> [Assignment] Look through the listing below, find every line with the string "matrix", and copy it.

(Data to use begins)

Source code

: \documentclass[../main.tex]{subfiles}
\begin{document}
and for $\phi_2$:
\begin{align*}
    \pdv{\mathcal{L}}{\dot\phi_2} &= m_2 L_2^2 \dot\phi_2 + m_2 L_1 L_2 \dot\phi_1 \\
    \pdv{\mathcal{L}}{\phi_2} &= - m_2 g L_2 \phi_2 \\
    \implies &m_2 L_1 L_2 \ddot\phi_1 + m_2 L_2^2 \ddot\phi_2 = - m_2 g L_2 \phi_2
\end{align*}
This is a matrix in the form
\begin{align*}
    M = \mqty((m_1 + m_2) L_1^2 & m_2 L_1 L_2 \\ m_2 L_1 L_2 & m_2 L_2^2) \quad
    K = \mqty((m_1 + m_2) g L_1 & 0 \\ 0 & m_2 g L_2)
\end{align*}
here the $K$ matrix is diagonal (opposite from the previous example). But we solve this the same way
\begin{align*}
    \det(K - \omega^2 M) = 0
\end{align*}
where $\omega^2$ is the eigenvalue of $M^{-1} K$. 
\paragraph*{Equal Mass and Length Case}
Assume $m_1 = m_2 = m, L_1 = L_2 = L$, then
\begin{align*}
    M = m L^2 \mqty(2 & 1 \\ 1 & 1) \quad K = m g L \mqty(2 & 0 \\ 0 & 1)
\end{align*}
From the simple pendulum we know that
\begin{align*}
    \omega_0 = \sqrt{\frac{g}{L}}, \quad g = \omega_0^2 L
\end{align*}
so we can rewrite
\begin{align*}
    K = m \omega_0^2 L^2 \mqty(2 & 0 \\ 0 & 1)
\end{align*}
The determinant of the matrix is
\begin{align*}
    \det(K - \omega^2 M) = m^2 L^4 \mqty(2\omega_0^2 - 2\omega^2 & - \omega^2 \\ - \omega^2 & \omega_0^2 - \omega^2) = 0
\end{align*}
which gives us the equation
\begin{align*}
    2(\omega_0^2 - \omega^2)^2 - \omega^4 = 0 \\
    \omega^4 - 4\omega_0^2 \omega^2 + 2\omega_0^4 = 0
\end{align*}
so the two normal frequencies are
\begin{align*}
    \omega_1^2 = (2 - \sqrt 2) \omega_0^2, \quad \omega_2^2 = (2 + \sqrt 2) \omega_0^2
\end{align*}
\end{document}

(Data to use ends)

> [Output below]
This is a matrix in the form
here the $K$ matrix is diagonal (opposite from the previous example). But we solve this the same way
The determinant of the matrix is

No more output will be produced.